**Assigned task:**
From the data, return each line holding the word "Text".

----------------

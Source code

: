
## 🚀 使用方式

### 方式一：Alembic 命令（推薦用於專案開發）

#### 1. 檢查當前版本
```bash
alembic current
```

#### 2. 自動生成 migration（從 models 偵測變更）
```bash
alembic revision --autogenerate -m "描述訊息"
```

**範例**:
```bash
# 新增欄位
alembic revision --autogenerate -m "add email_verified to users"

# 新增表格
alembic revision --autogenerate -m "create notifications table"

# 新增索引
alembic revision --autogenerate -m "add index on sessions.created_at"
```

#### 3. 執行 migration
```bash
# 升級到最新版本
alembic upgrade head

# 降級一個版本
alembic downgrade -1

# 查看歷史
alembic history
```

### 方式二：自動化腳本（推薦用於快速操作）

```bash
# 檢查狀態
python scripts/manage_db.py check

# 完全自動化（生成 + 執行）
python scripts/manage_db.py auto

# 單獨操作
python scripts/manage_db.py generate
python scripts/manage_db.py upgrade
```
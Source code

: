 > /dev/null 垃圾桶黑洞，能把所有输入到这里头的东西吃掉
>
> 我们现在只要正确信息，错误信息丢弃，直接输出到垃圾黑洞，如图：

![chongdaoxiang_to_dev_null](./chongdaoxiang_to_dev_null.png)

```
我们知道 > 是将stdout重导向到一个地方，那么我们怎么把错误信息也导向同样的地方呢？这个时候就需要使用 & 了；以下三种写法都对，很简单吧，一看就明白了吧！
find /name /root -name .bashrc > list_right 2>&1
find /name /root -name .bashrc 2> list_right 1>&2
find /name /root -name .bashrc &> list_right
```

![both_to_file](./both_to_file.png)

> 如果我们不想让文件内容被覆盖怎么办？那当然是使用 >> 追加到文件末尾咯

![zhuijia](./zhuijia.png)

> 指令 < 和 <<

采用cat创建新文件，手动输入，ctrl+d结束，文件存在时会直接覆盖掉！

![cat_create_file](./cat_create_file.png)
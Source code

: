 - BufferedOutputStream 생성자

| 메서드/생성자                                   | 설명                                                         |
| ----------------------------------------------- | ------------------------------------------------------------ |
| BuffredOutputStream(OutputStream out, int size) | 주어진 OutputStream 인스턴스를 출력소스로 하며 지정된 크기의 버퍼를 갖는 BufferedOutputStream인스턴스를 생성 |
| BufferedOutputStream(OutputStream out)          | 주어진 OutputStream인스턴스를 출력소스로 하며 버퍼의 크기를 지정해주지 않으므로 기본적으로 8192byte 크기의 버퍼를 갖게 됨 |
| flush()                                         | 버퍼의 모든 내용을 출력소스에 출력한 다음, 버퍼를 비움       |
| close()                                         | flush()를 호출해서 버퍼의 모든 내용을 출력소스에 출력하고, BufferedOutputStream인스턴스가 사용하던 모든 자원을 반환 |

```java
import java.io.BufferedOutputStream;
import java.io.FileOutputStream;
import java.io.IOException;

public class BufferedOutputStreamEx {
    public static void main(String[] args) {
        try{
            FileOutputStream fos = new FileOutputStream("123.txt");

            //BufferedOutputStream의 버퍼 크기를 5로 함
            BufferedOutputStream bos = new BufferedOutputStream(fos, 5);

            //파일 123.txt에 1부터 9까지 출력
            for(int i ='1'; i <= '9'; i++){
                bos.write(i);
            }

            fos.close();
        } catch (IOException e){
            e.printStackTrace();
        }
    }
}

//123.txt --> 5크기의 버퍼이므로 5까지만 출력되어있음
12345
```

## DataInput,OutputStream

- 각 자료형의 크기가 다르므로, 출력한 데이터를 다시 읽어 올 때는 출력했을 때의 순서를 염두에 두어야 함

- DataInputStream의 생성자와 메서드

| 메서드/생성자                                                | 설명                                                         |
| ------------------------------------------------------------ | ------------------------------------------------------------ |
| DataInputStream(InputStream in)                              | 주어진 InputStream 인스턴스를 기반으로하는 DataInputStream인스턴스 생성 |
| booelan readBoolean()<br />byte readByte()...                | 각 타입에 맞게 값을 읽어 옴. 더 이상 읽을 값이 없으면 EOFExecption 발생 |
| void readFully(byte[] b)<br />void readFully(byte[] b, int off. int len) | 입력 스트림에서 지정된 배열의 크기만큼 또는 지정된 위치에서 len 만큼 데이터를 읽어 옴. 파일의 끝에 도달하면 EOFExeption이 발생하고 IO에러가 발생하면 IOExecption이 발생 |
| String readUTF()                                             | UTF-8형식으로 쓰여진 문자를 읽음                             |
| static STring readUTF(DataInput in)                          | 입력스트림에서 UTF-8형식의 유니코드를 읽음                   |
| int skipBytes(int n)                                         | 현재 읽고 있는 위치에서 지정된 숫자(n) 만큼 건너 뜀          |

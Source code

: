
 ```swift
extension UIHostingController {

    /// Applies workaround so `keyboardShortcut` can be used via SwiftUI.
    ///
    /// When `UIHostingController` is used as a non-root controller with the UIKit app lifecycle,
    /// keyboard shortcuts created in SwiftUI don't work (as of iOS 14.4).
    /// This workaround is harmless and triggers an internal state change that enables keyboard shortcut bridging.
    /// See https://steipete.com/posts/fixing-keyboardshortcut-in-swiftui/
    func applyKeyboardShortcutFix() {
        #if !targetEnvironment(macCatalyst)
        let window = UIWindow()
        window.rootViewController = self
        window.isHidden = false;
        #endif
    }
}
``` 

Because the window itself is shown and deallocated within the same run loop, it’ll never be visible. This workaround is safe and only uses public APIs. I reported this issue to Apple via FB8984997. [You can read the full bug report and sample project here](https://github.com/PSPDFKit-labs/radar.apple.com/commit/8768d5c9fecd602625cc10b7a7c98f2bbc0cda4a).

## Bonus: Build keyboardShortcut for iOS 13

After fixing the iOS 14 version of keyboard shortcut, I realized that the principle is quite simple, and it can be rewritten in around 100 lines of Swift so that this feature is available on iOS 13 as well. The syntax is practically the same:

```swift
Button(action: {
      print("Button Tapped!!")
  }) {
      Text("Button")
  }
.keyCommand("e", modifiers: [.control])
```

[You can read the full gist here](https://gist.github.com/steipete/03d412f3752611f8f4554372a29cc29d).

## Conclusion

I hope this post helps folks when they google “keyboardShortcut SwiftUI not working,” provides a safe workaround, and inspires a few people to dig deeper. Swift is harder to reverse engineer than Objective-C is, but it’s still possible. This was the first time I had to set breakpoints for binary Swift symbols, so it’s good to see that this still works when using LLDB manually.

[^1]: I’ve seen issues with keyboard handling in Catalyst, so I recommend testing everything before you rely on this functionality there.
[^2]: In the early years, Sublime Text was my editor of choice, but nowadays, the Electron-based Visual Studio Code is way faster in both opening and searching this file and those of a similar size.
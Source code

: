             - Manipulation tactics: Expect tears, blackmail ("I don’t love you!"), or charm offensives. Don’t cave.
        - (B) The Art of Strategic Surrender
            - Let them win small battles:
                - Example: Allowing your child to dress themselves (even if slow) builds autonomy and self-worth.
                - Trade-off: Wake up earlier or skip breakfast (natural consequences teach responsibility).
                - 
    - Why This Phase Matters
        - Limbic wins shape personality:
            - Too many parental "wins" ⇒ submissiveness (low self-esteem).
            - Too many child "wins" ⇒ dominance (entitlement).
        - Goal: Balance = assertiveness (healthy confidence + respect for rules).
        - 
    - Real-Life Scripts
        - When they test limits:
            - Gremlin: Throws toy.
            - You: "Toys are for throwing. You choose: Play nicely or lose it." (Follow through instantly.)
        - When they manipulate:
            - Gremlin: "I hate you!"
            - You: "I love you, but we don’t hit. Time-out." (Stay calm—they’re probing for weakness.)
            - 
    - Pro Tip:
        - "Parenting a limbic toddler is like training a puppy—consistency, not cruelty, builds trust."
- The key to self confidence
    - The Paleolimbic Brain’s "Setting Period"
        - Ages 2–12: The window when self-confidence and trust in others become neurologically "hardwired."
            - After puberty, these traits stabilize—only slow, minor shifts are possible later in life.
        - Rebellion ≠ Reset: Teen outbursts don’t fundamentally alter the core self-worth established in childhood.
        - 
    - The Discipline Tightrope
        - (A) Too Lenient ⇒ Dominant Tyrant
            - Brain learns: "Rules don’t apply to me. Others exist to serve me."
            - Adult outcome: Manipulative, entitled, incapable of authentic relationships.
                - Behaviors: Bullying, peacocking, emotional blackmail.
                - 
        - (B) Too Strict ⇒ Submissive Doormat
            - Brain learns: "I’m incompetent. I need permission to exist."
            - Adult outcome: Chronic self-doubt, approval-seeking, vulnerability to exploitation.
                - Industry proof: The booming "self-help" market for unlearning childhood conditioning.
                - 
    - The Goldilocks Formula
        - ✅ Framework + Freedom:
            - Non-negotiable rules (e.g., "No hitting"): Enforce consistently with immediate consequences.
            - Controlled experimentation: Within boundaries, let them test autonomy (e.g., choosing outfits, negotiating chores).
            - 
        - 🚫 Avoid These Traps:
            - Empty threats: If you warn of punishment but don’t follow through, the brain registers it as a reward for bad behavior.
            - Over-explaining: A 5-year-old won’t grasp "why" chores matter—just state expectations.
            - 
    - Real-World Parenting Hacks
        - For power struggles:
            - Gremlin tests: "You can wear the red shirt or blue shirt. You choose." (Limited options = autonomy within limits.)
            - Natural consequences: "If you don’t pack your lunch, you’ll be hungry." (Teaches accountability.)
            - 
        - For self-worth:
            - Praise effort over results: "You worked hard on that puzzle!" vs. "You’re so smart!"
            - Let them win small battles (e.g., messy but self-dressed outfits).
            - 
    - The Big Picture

----------------

**Worked solution:**
      Text("Button")
[^2]: In the early years, Sublime Text was my editor of choice, but nowadays, the Electron-based Visual Studio Code is way faster in both opening and searching this file and those of a similar size.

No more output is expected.